For this effect, I use a plane, and two Essence Textures. But I see no reason why it might not work using a sphere, slightly larger than the diameter of your planet, to simulate an atmosphere.
(This idea for a cloudcover was first posted, BTW, back in Oct of 1994, and I hope the generous fellow who shared it with us will forgive my deleting his name from the end of his post. Who cares about the author, right? Just use him, suck him dry, and discard him, like TopGun Vampire).
Make your slightly larger sphere, make it a cloudy color, near white on all the color guns, and with transparency values all at about 40.

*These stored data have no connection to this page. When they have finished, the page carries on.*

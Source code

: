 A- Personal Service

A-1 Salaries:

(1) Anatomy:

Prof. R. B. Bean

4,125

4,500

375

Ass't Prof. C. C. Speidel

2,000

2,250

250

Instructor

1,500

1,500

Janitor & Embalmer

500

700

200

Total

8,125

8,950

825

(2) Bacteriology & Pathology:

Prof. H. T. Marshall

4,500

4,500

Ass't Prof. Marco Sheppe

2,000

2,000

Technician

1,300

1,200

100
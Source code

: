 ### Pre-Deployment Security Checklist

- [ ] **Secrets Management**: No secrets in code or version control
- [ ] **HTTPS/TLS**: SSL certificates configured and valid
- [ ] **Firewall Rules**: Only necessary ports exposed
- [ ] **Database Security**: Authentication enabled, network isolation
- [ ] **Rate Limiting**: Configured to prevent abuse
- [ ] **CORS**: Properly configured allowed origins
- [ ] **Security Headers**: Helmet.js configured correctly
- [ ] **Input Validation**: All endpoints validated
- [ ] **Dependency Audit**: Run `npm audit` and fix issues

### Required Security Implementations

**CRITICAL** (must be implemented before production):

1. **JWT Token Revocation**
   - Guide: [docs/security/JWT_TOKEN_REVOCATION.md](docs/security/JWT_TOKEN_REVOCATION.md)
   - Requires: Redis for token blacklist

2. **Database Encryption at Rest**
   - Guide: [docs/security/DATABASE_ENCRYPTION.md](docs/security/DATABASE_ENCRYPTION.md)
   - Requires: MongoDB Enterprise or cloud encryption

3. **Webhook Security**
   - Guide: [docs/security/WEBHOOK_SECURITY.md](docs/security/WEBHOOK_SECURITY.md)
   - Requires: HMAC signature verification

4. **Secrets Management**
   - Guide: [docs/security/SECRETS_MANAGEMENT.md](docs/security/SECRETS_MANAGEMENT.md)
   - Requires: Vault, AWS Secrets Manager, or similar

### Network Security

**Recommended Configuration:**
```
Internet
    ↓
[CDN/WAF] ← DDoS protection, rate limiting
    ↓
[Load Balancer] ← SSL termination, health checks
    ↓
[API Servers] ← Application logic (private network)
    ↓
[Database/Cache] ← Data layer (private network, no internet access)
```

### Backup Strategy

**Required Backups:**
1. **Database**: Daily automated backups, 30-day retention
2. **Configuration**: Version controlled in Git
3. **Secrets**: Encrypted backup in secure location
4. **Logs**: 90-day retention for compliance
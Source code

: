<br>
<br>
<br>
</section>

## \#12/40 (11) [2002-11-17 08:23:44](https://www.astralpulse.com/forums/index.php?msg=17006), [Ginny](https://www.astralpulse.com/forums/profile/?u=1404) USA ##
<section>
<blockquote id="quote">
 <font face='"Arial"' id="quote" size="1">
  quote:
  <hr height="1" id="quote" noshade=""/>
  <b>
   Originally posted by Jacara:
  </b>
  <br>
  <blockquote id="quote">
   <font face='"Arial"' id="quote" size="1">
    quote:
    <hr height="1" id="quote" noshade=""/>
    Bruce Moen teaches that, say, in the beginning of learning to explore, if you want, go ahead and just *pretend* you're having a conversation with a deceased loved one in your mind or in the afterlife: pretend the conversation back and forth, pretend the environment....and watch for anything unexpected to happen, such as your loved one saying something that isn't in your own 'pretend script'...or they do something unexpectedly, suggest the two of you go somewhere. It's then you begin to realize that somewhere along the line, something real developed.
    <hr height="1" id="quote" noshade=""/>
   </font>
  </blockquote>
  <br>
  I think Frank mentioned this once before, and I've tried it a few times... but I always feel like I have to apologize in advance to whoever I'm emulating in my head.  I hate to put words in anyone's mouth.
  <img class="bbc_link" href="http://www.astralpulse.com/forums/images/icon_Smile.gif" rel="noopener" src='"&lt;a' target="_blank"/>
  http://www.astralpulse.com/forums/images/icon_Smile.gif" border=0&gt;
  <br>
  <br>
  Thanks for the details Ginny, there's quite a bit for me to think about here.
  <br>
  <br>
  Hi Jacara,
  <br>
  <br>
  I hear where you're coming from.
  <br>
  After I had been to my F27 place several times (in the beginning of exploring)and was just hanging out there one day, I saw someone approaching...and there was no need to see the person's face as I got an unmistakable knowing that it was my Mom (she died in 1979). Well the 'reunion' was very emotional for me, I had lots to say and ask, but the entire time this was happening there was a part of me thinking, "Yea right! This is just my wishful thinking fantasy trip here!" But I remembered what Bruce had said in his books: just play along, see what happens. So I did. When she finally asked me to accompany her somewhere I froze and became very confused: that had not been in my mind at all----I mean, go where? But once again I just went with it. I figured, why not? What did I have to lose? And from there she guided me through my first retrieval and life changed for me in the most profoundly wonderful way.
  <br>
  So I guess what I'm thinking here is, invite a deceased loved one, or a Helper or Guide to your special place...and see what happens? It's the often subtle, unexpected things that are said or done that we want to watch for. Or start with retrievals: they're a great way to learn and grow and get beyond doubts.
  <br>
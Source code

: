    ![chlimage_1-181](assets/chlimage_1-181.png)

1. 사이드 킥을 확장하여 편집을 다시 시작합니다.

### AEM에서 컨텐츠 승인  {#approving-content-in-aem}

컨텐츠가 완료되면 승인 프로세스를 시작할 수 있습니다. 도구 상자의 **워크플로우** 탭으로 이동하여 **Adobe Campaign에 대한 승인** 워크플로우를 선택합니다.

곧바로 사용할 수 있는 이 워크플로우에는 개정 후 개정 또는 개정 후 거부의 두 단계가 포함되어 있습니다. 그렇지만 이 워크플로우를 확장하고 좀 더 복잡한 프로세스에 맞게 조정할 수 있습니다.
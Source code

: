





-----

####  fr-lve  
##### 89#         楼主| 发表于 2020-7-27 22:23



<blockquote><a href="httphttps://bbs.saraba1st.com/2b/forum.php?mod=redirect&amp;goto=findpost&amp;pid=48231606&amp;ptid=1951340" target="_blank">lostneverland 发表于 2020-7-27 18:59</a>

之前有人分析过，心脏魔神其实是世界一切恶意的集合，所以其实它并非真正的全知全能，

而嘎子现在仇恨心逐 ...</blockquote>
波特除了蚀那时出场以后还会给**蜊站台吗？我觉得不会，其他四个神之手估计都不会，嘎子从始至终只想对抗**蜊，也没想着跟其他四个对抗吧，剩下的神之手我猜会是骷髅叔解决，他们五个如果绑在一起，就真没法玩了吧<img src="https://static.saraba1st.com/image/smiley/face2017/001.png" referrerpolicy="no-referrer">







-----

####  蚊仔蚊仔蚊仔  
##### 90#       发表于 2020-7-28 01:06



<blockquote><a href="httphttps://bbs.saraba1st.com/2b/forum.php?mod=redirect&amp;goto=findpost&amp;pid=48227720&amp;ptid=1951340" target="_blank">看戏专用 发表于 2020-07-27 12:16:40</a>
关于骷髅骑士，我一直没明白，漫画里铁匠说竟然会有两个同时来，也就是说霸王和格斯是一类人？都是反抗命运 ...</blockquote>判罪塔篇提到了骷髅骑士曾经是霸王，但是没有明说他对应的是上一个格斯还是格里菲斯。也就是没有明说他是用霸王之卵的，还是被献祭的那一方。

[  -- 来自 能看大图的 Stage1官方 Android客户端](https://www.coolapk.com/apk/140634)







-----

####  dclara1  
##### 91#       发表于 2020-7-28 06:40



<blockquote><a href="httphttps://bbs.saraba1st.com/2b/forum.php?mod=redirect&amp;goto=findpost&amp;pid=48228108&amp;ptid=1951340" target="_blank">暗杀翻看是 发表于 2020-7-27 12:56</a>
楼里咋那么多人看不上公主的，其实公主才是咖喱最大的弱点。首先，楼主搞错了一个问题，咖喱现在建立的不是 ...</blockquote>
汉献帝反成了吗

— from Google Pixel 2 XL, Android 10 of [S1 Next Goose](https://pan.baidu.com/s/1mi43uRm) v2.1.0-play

Apply the CLUSTERBUMP texture: clump scale: 5000 cluster scale: 3.3676 clump coverage: 1 edge color fade: 0.6 clump bump: 0.3 cluster bump: 0.6 cluster red: 200 cluster green: 200 cluster blue: 200 all other settings at 0, to make a nice puffy cloudcover.
To tear holes in this layer, so your planet's visible through the clouds, apply the BLOBF texture:
initial scale: 120 #of scales: 4 scale ratio: 0.4 amplitude ratio: 0.4 time ratio: 0.4 time: 0 T1 start: 0.2 T1 end: 0.4 T2 start: 0.8 T2 end: 0.96 Filter red: 255 Filter green: 255 Filter blue: 255
Raytrace (sorry) and shadows should be on, and the textures are animatable, for a nice kind of cyclonic disturbance effect.
This is all in my head for anything but planes over flat ground; I haven't tried it for spheres.
Again, thanks to that author who first posted this idea back in October. I've used it with great fun ever since, and can't wait to try it on a planetary scale.